Microsoft to Use Hadoop for Big Data

November 20, 2011

It is hardly a secret that, traditionally, Microsoft has not had a particularly friendly view of open-source software, having at various times likened it to communism and, according to Microsoft CEO Steve Ballmer, a cancer.  There is some evidence that Microsoft’s attitude is changing; last fall, for example, Microsoft announced that it was abandoning its Windows Live Spaces blogging platform, and would migrate its users to WordPress.com — that is, of course, the platform I use for this blog.

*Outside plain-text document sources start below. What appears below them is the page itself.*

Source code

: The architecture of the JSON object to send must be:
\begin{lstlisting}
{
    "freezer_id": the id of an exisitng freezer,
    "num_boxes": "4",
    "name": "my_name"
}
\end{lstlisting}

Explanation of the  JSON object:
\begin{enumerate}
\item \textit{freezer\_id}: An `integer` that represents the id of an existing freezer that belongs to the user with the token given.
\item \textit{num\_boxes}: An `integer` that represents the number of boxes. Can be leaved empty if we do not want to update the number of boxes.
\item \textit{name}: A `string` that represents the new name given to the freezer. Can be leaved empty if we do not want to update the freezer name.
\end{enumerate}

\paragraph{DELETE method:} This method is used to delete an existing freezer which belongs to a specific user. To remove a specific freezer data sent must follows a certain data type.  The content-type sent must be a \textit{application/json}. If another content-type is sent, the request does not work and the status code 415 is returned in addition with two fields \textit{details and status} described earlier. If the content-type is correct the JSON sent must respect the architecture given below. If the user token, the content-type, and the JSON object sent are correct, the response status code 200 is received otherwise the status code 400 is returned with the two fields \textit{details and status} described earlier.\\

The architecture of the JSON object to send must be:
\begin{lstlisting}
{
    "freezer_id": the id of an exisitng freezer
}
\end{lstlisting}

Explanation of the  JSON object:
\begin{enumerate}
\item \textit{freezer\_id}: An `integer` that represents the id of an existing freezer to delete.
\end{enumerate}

This past week saw another announcement about Microsoft’s adoption of an open-source technology.   As reported in an article at Wired, Microsoft has decided not only to back the provision of the open-source Hadoop big-data system on its Windows platform, integrating it with future releases of SQL Server, but also to drop development of its own system to do essentially the same thing; the announcement came in a TechNet blog post from Microsoft’s High-Performance Computing team.

Last week, a blog post from Redmond announced that the company would stop development on LINQ to HPC, aka Dryad, a distributed number-crunching platform developed in Microsoft’s Research Lab. Instead, the company will focus on its effort to port Hadoop to its Windows Server operating system and Windows Azure, its online service for building and deploying applications.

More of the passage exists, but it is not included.